Say $\{x^{(n)}\}$ is Cauchy in $\ell^p$ and $x$ is its pointwise limit. To argue that $x^{(n)} \to x$ would the following be correct:
We have to show that for any $\varepsilon > 0$ there exists $N \in \mathbb{N}$, s.t. $|x^{(n)} - x|_p < \varepsilon$, for all $n > N$.
Proof:
Choose $\varepsilon > 0$, then there exists $N_i \in \mathbb{N}$, s.t. $|x^{(n)}_i - x_i|^p < \varepsilon^{\ p} \cdot 2^{-i}$, for all $n > N_i$, since pointwise limit.
For any $J \in \mathbb{N}$ there exists $N_0 = \max(N_i)$, s.t. $\sum_{i=1}^{J}|x^{(n)}_i - x_i|^p < \varepsilon^{\ p} \cdot \sum_{i=1}^{J}2^{-i} < \varepsilon^{\ p}$, for all $n > N_0$. Note that for any $J$ we can always calculate $N_0$.

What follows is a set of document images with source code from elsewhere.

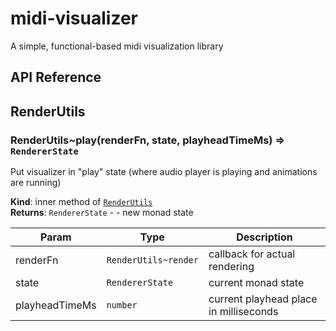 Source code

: # midi-visualizer

A simple, functional-based midi visualization library

## API Reference

<a name="module_RenderUtils"></a>

## RenderUtils
<a name="module_RenderUtils..play"></a>

### RenderUtils~play(renderFn, state, playheadTimeMs) ⇒ <code>RendererState</code>
Put visualizer in "play" state (where audio player is playing and animations are running)

**Kind**: inner method of <code>[RenderUtils](#module_RenderUtils)</code>  
**Returns**: <code>RendererState</code> - - new monad state  

| Param | Type | Description |
| --- | --- | --- |
| renderFn | <code>RenderUtils~render</code> | callback for actual rendering |
| state | <code>RendererState</code> | current monad state |
| playheadTimeMs | <code>number</code> | current playhead place in milliseconds |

Taking the limit $J \to \infty$:
$$\lim_{J\to\infty} \sum_{i=1}^{J}|x^{(n)}_i - x_i|^p < \varepsilon^{\ p}$$
Hence $|x^{(n)} - x|_p < \varepsilon$, for all $n > N_0 \in \mathbb{N}$
Is my proof correct?
Sure. This is closely related to a famous theorem: given a sequence Cauchy in $L^p(X)$ for a general measure space $X$, you can find a "rapidly Cauchy" subsequence which converges pointwise a.e. The original sequence then converges in $L^p$ to this pointwise limit. Thus the proof of this theorem goes in two parts: propose a limit for a Cauchy sequence (already done for you in your problem) and then check that the given sequence converges to that limit.